Lynch, the Seattle star running back, has been engaged in a battle of wills with the media for years now over his reluctance to speak in group settings. He has explained why he feels that way.

“If you’re forced to do something, it’s not as good as if you choose to do it,” Lynch told NFL Media last week during an expansive interview, making an exception to his three (words) and out approach to answering questions from reporters. “So no, I won’t have a lot of interesting things to say. When you’re forced to do something and you know it, it kind of just takes away from the whole experience of what it could be if (it were) natural. So, I’ll probably give forced answers.”

And on Thursday he issued a final statement, saying that he had nothing to say and the demands that he talk said more about the press than him. It’s actually all entirely reasonable sounding, especially in contrast to this:

https://twitter.com/murphPPress/status/560507598043377665

Complaining about not getting a compelled quote from a football player in a media setting in which everyone is going to get the same material is a bad look.

Look, the media scrum has its value for the working reporter needing to get something out on deadline. No one is going to win a Pulitzer for anything gathered in a scrum. The NFL and its teams create countless scrums during the course of a season because they believe they are good for business. And when I say create, I mean compel.

Player media availability is not some favor that benevolent athletes grant to thirsty sportswriters. Media availability is a component of the communications strategy employed by a $10 billion corporation seeking to garner best news coverage possible. This was true when the NFL was fledgling entity and it is true now that the NFL is a behemoth. That is why media availability is written into player contracts. The league believes press coverage serves as marketing for the brand or, at the very least, reinforces the idea that the league is a systemically important cultural institution.

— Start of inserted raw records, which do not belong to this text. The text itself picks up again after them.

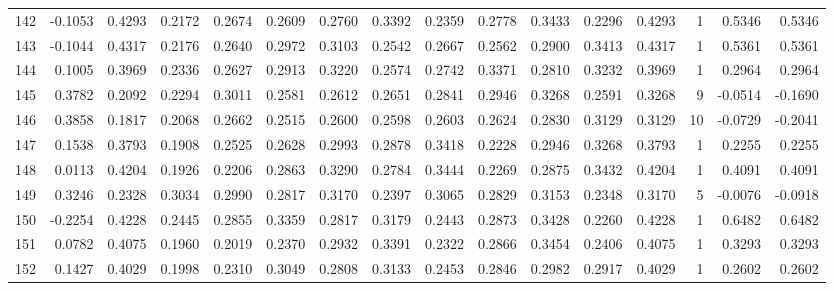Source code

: \begin{tabular}{lrrrrrrrrrrrrrrr}
142 &     -0.1053 &  0.4293 &  0.2172 &  0.2674 &  0.2609 &  0.2760 &  0.3392 &  0.2359 &  0.2778 &  0.3433 &   0.2296 &     0.4293 &      1 &                    0.5346 &                     0.5346 \\
143 &     -0.1044 &  0.4317 &  0.2176 &  0.2640 &  0.2972 &  0.3103 &  0.2542 &  0.2667 &  0.2562 &  0.2900 &   0.3413 &     0.4317 &      1 &                    0.5361 &                     0.5361 \\
144 &      0.1005 &  0.3969 &  0.2336 &  0.2627 &  0.2913 &  0.3220 &  0.2574 &  0.2742 &  0.3371 &  0.2810 &   0.3232 &     0.3969 &      1 &                    0.2964 &                     0.2964 \\
145 &      0.3782 &  0.2092 &  0.2294 &  0.3011 &  0.2581 &  0.2612 &  0.2651 &  0.2841 &  0.2946 &  0.3268 &   0.2591 &     0.3268 &      9 &                   -0.0514 &                    -0.1690 \\
146 &      0.3858 &  0.1817 &  0.2068 &  0.2662 &  0.2515 &  0.2600 &  0.2598 &  0.2603 &  0.2624 &  0.2830 &   0.3129 &     0.3129 &     10 &                   -0.0729 &                    -0.2041 \\
147 &      0.1538 &  0.3793 &  0.1908 &  0.2525 &  0.2628 &  0.2993 &  0.2878 &  0.3418 &  0.2228 &  0.2946 &   0.3268 &     0.3793 &      1 &                    0.2255 &                     0.2255 \\
148 &      0.0113 &  0.4204 &  0.1926 &  0.2206 &  0.2863 &  0.3290 &  0.2784 &  0.3444 &  0.2269 &  0.2875 &   0.3432 &     0.4204 &      1 &                    0.4091 &                     0.4091 \\
149 &      0.3246 &  0.2328 &  0.3034 &  0.2990 &  0.2817 &  0.3170 &  0.2397 &  0.3065 &  0.2829 &  0.3153 &   0.2348 &     0.3170 &      5 &                   -0.0076 &                    -0.0918 \\
150 &     -0.2254 &  0.4228 &  0.2445 &  0.2855 &  0.3359 &  0.2817 &  0.3179 &  0.2443 &  0.2873 &  0.3428 &   0.2260 &     0.4228 &      1 &                    0.6482 &                     0.6482 \\
151 &      0.0782 &  0.4075 &  0.1960 &  0.2019 &  0.2370 &  0.2932 &  0.3391 &  0.2322 &  0.2866 &  0.3454 &   0.2406 &     0.4075 &      1 &                    0.3293 &                     0.3293 \\
152 &      0.1427 &  0.4029 &  0.1998 &  0.2310 &  0.3049 &  0.2808 &  0.3133 &  0.2453 &  0.2846 &  0.2982 &   0.2917 &     0.4029 &      1 &                    0.2602 &                     0.2602 \\

\end{tabular}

Every minute wasted trying to get something usable from Marshawn Lynch is a minute not spent getting something actually usable from Chris Nowinzki about head injuries, or talking to NFL players’ ex-wives about how the league has handled domestic violence or getting the real scoop on the NFL Commissioner. And even if you’re not inclined to do that and only want to write about the fun stuff, it’s also a minute spent not taking advantage of how overwhelmed the PR staffs are at the Super Bowl to do more reporting on people who don’t usually talk, and who don’t have the same levels of media polish.

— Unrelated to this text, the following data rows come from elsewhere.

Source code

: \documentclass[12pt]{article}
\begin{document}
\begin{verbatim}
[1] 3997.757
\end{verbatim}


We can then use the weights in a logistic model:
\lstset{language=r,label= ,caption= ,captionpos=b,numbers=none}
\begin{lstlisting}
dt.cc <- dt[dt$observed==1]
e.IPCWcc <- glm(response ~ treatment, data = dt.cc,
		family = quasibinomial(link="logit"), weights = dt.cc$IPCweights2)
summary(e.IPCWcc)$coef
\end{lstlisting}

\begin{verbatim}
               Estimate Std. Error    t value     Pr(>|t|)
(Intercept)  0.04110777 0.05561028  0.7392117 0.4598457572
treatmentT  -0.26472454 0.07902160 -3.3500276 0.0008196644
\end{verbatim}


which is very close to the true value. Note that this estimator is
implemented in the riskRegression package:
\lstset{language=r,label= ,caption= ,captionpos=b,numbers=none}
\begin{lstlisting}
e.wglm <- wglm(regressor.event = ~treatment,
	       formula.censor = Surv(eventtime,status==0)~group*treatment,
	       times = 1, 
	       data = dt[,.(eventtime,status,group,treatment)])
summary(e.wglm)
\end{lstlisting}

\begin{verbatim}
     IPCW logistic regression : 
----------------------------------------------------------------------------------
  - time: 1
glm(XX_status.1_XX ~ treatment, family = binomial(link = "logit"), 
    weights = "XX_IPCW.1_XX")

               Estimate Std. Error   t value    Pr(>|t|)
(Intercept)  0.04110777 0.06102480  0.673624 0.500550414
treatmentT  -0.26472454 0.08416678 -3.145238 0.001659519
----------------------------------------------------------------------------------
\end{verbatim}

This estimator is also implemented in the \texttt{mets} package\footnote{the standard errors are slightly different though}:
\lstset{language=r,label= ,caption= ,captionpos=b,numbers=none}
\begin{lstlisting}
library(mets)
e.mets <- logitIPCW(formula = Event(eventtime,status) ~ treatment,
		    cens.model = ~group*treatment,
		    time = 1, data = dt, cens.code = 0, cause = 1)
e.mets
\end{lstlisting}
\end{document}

Controlling the flow of information is one of the most basic media management strategies there is. Every reporter has a news quota they must fulfill to remain employed. Institutions that provide predictable streams of information to journalists are valuable to reporters, who can take that raw info and turn it into news. This Pavlovian response is not unique to sportswriters, although it is perhaps more open in sports media.

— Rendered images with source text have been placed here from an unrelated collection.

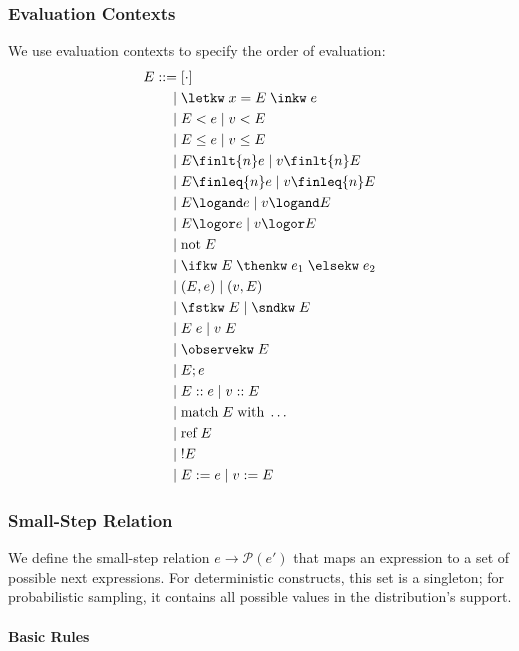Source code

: \subsubsection{Evaluation Contexts}

We use evaluation contexts to specify the order of evaluation:
\begin{align*}
E ::= &\; [\cdot] \\
    | &\; \letkw \; x = E \; \inkw \; e \\
    | &\; E < e \mid v < E \\
    | &\; E \leq e \mid v \leq E \\
    | &\; E \finlt{n} e \mid v \finlt{n} E \\
    | &\; E \finleq{n} e \mid v \finleq{n} E \\
    | &\; E \logand e \mid v \logand E \\
    | &\; E \logor e \mid v \logor E \\
    | &\; \text{not}\; E \\
    | &\; \ifkw \; E \; \thenkw \; e_1 \; \elsekw \; e_2 \\
    | &\; (E, e) \mid (v, E) \\
    | &\; \fstkw \; E \mid \sndkw \; E \\
    | &\; E \; e \mid v \; E \\
    | &\; \observekw\; E \\
    | &\; E; e \\
    | &\; E :: e \mid v :: E \\
    | &\; \text{match}\; E \; \text{with}\; \ldots \\
    | &\; \text{ref}\; E \\
    | &\; !E \\
    | &\; E := e \mid v := E
\end{align*}

\subsubsection{Small-Step Relation}

We define the small-step relation $e \rightarrow \mathcal{P}(e')$ that maps an expression to a set of possible next expressions. For deterministic constructs, this set is a singleton; for probabilistic sampling, it contains all possible values in the distribution's support.

\paragraph{Basic Rules}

The NFL is great at managing information flows. During the season, players and coaches take questions from the media on a pretty consistent schedule (the head coach talks daily, the quarterback talks on Wednesday, there are conference calls with coaches and players from other teams, etc.). Reporters have a general idea of what they’re going to get in advance and can plan around that to meet their production requirements. This information is furnished for reporters. This does not mean it doesn’t have some value; I will read every sentence about how Reggie Bush’s knee is doing ahead of a game against the Jaguars. But it takes no discernable journalistic talent to gather that information. That’s sort of the point.

Good beat reporters develop information streams beyond what league media staffs provide. Beat writers are talking to agents, union officials, players’ families, even using public records and court documents, to get the information that isn’t being arranged for the purpose of garnering specific types of coverage. Good reporters manage these two streams, using them to ask better questions in contrived media settings like Media Day or contextualizing what the teams provide with independently gathered information. That’s the journalism part of sports journalism.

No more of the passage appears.